● **BRIEF**: The expected output is the complete listing, unchanged.
++++++++
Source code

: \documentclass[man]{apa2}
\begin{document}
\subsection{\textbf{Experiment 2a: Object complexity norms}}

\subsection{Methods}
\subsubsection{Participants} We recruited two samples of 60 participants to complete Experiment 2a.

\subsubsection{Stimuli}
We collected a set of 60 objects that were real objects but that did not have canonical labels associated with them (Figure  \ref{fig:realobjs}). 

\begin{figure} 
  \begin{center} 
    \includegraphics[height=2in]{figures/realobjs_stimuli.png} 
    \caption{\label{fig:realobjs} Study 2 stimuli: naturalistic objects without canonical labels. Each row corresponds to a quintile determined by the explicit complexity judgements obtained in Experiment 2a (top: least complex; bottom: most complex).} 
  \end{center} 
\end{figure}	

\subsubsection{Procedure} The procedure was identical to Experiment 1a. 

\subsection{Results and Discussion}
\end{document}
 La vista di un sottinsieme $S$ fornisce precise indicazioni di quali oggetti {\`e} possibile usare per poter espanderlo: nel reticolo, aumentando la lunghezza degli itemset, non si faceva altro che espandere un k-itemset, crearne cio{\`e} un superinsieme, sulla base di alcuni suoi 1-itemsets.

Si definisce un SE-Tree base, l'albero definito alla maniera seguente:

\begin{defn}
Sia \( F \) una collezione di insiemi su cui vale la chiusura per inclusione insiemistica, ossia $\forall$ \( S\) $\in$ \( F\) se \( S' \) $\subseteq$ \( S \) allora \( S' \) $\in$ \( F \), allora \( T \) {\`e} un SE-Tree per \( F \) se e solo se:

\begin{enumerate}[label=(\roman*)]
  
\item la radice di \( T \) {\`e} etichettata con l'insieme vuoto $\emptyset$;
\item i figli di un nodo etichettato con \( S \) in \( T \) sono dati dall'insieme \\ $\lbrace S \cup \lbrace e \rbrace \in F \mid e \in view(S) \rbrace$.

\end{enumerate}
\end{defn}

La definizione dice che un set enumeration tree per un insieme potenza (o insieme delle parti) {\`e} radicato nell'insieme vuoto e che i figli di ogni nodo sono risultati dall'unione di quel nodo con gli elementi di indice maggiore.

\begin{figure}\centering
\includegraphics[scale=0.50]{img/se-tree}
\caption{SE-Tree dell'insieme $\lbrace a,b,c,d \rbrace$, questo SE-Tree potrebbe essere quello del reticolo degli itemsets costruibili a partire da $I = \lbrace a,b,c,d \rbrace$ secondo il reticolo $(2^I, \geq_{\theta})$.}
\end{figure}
++++++++
● **OUTPUT**:
Source code

: \documentclass[man]{apa2}
\begin{document}
\subsection{\textbf{Experiment 2a: Object complexity norms}}

\subsection{Methods}
\subsubsection{Participants} We recruited two samples of 60 participants to complete Experiment 2a.

\subsubsection{Stimuli}
We collected a set of 60 objects that were real objects but that did not have canonical labels associated with them (Figure  \ref{fig:realobjs}). 

\begin{figure} 
  \begin{center} 
    \includegraphics[height=2in]{figures/realobjs_stimuli.png} 
    \caption{\label{fig:realobjs} Study 2 stimuli: naturalistic objects without canonical labels. Each row corresponds to a quintile determined by the explicit complexity judgements obtained in Experiment 2a (top: least complex; bottom: most complex).} 
  \end{center} 
\end{figure}	

\subsubsection{Procedure} The procedure was identical to Experiment 1a. 

\subsection{Results and Discussion}
\end{document}
 La vista di un sottinsieme $S$ fornisce precise indicazioni di quali oggetti {\`e} possibile usare per poter espanderlo: nel reticolo, aumentando la lunghezza degli itemset, non si faceva altro che espandere un k-itemset, crearne cio{\`e} un superinsieme, sulla base di alcuni suoi 1-itemsets.

Si definisce un SE-Tree base, l'albero definito alla maniera seguente:

\begin{defn}
Sia \( F \) una collezione di insiemi su cui vale la chiusura per inclusione insiemistica, ossia $\forall$ \( S\) $\in$ \( F\) se \( S' \) $\subseteq$ \( S \) allora \( S' \) $\in$ \( F \), allora \( T \) {\`e} un SE-Tree per \( F \) se e solo se:

\begin{enumerate}[label=(\roman*)]
  
\item la radice di \( T \) {\`e} etichettata con l'insieme vuoto $\emptyset$;
\item i figli di un nodo etichettato con \( S \) in \( T \) sono dati dall'insieme \\ $\lbrace S \cup \lbrace e \rbrace \in F \mid e \in view(S) \rbrace$.

\end{enumerate}
\end{defn}

La definizione dice che un set enumeration tree per un insieme potenza (o insieme delle parti) {\`e} radicato nell'insieme vuoto e che i figli di ogni nodo sono risultati dall'unione di quel nodo con gli elementi di indice maggiore.

\begin{figure}\centering
\includegraphics[scale=0.50]{img/se-tree}
\caption{SE-Tree dell'insieme $\lbrace a,b,c,d \rbrace$, questo SE-Tree potrebbe essere quello del reticolo degli itemsets costruibili a partire da $I = \lbrace a,b,c,d \rbrace$ secondo il reticolo $(2^I, \geq_{\theta})$.}
\end{figure}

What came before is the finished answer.